With Taiwan anticipating change with the presidency of the Chinese Nationalist Party’s (KMT) Ma Ying-jeou (馬英九), foreign laborers wishing to switch employers because of factory closures, sexual harassment or abuse can wait no longer. The rash decision by the Council of Labor Affairs (CLA) to deregulate the “3D” industries — dirty, difficult and dangerous — has meant that many foreign laborers have chosen to run away and become illegal fugitives after waiting in vain for new employers.
In the past, foreign labor quotas were governed by strict capital and occupational restrictions. Small and medium-sized enterprises wanting to employ foreign labor needed to go through certain procedures, and then apply to local employment service stations to hire foreign laborers who were awaiting re-employment.

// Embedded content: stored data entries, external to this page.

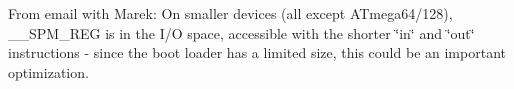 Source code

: 
\begin{DoxyRefList}
\item[\label{todo__todo000001}%
\hypertarget{todo__todo000001}{}%
Module \hyperlink{group__avr__boot}{avr\+\_\+boot} ]From email with Marek\+: On smaller devices (all except A\+Tmega64/128), \+\_\+\+\_\+\+S\+P\+M\+\_\+\+R\+EG is in the I/O space, accessible with the shorter \char`\"{}in\char`\"{} and \char`\"{}out\char`\"{} instructions -\/ since the boot loader has a limited size, this could be an important optimization.
\end{DoxyRefList} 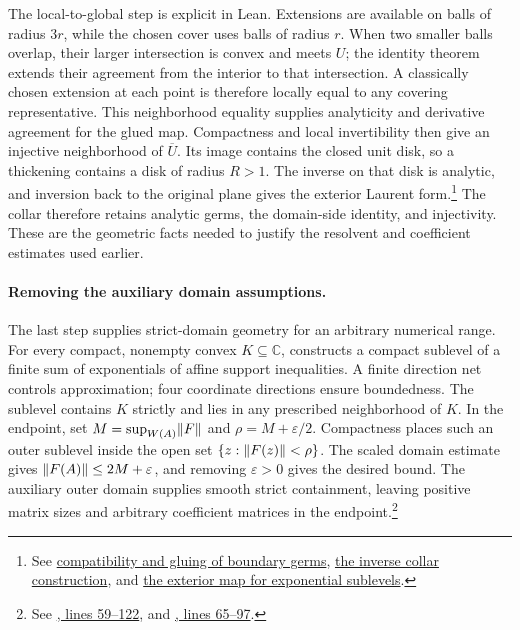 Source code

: The local-to-global step is explicit in Lean. Extensions are available
on balls of radius $3r$, while the chosen cover uses balls of radius $r$.
When two smaller balls overlap, their larger intersection is convex and
meets $U$; the identity theorem extends their agreement from the interior
to that intersection. A classically chosen extension at each point is
therefore locally equal to any covering representative. This neighborhood
equality supplies analyticity and derivative agreement for the glued map.
Compactness and local invertibility then give an injective neighborhood
of $\overline U$. Its image contains the closed unit disk, so a thickening
contains a disk of radius $R>1$. The inverse on that disk is analytic,
and inversion back to the original plane gives the exterior Laurent
form.\footnote{See
\href{https://github.com/openai/math/blob/fd4aeeb2ee4fc729c18d98444fed42fd0529eeeb/lean/OAI/Analysis/DirectCrouzeix/Continuation.lean\#L31-L111}{compatibility and gluing of boundary germs},
\href{https://github.com/openai/math/blob/fd4aeeb2ee4fc729c18d98444fed42fd0529eeeb/lean/OAI/Analysis/DirectCrouzeix/ConformalCollar.lean\#L129-L238}{the inverse collar construction}, and
\href{https://github.com/openai/math/blob/fd4aeeb2ee4fc729c18d98444fed42fd0529eeeb/lean/OAI/Analysis/DirectCrouzeix/ExteriorMapping.lean\#L148-L214}{the exterior map for exponential sublevels}.}
The collar therefore retains analytic germs, the domain-side identity, and injectivity. These are the geometric facts needed to justify the resolvent and coefficient estimates used earlier.

\paragraph{Removing the auxiliary domain assumptions.}
The last step supplies strict-domain geometry for an arbitrary numerical range. For every compact,
nonempty convex $K\subseteq\mathbb C$, 
constructs a compact sublevel of a finite sum of exponentials of affine
support inequalities. A finite direction net controls approximation;
four coordinate directions ensure boundedness. The sublevel contains $K$
strictly and lies in any prescribed neighborhood of $K$.
In the endpoint, set
$M=\sup_{W(A)}\norm{F}$ and $\rho=M+\varepsilon/2$.
Compactness places such an outer sublevel inside the open set
$\{z:\norm{F(z)}<\rho\}$. The scaled domain estimate gives
$\norm{F(A)}\leq2M+\varepsilon$, and removing $\varepsilon>0$ gives the
desired bound. The auxiliary outer domain supplies smooth strict containment, leaving positive matrix sizes and arbitrary coefficient matrices in the endpoint.\footnote{See
\href{https://github.com/openai/math/blob/fd4aeeb2ee4fc729c18d98444fed42fd0529eeeb/lean/OAI/Analysis/DirectCrouzeix/OuterApproximation.lean\#L59-L122}{, lines 59--122}, and
\href{https://github.com/openai/math/blob/fd4aeeb2ee4fc729c18d98444fed42fd0529eeeb/lean/OAI/Analysis/DirectCrouzeix/CompleteBound.lean\#L65-L97}{, lines 65--97}.}

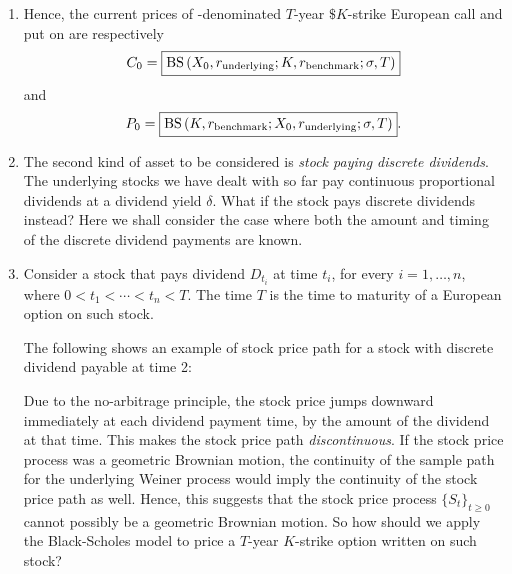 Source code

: \begin{enumerate}
\item Hence, the current prices of -denominated \(T\)-year
\(\$K\)-strike European call and put on  are respectively
\[
C_0=\boxed{\operatorname{BS}\qty(X_0,r_{\mathrm{underlying}};K,r_{\mathrm{benchmark}};\sigma,T)}
\]
and
\[
P_0=\boxed{\operatorname{BS}\qty(K,r_{\mathrm{benchmark}};X_0,r_{\mathrm{underlying}};\sigma,T)}.
\]
\item The second kind of asset to be considered is \emph{stock paying discrete
dividends}. The underlying stocks we have dealt with so far pay continuous
proportional dividends at a dividend yield \(\delta\). What if the stock pays
discrete dividends instead? Here we shall consider the case where both the
amount and timing of the discrete dividend payments are known.

\item Consider a stock that pays dividend \(D_{t_i}\) at time \(t_i\), for
every \(i=1,\dotsc,n\), where \(0<t_1<\dotsb<t_n<T\). The time \(T\) is the
time to maturity of a European option on such stock.

The following shows an example of stock price path for a stock with discrete
dividend payable at time 2:
\begin{center}
\end{center}
Due to the no-arbitrage principle, the stock price jumps downward immediately
at each dividend payment time, by the amount of the dividend at that time. This
makes the stock price path \emph{discontinuous}. If the stock price process was
a geometric Brownian motion, the continuity of the sample path for the
underlying Weiner process would imply the continuity of the stock price path as
well. Hence, this suggests that the stock price process \(\{S_t\}_{t\ge 0}\)
cannot possibly be a geometric Brownian motion. So how should we apply the
Black-Scholes model to price a \(T\)-year \(K\)-strike option written on such
stock?


\end{enumerate}
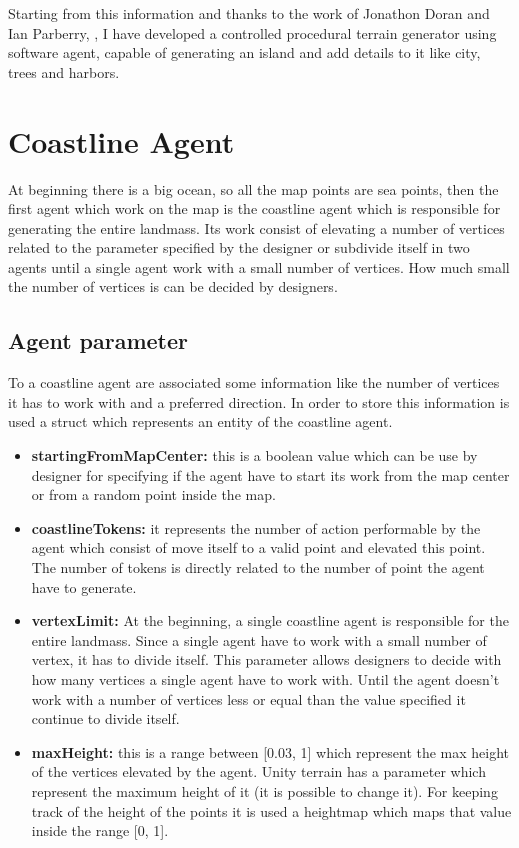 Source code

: \documentclass[12pt]{article}
\begin{document}
    Starting from this information and thanks to the work of Jonathon Doran and Ian Parberry, \cite{article}, I have developed a controlled procedural terrain generator using software 
    agent, capable of generating an island and add details to it like city, trees and harbors.

    \newpage

    \section{Coastline Agent}
    At beginning there is a big ocean, so all the map points are sea points, then the first agent which work on the map is the coastline agent which is responsible for 
    generating the entire landmass. Its work consist of elevating a number of vertices related to the parameter specified by the designer or subdivide itself in two agents
    until a single agent work with a small number of vertices. How much small the number of vertices is can be decided by designers.

    \subsection{Agent parameter}
    To a coastline agent are associated some information like the number of vertices it has to work with and a preferred direction. In order to store this information is used
    a struct which represents an entity of the coastline agent. 

    \begin{itemize}
        \item \textbf{startingFromMapCenter:} this is a boolean value which can be use by designer for specifying if the agent have to start its work from the map center or
        from a random point inside the map.
        \item \textbf{coastlineTokens:} it represents the number of action performable by the agent which consist of move itself to a valid point and elevated this point. 
        The number of tokens is directly related to the number of point the agent have to generate.
        \item \textbf{vertexLimit:} At the beginning, a single coastline agent is responsible for the entire landmass. Since a single agent have to work with a small number
        of vertex, it has to divide itself. This parameter allows designers to decide with how many vertices a single agent have to work with. Until the agent doesn't
        work with a number of vertices less or equal than the value specified it continue to divide itself.
        \item \textbf{maxHeight:} this is a range between [0.03, 1] which represent the max height of the vertices elevated by the agent. Unity terrain has a parameter which 
        represent the maximum height of it (it is possible to change it). For keeping track of the height of the points it is used a heightmap which maps that value inside 
        the range [0, 1].
    \end{itemize}
\end{document}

When a factory closed, releasing a large number of foreign laborers, companies would fight for every worker.
However, last October the council deregulated the “3D” and the “three shift” industries, where factories run around the clock, so that these two sectors may now apply to bring in new foreign workers to make up 20 percent, 18 percent or 15 percent of their workforce, depending on their level of demand. Once that door opened, labor brokerages — in their own self-interest — began to discourage employers from hiring foreign laborers awaiting re-employment.
For example, on April 9 there were 754 foreign laborers awaiting re-employment, yet there were only 95 openings. The rate of successful matches is less than 10 percent. Foreign laborers who do not get new jobs can only return home in debt or run away. Legal foreign laborers end up being persecuted unlawfully and find themselves unemployed, in debt and in dire straits.
Council Chairman Lu Tien-lin (盧天麟) had served before as chairman of the Taiwan Confederation of Trade Unions.
After less than one year on the job, Lu made the unprecedented move to deregulate the basic wage of 150,000 foreign domestic workers on July 1 last year, raising the amount that could be deducted for room and board from factory and construction worker paychecks to NT$50,000, causing the incomes of these foreign workers to drop drastically.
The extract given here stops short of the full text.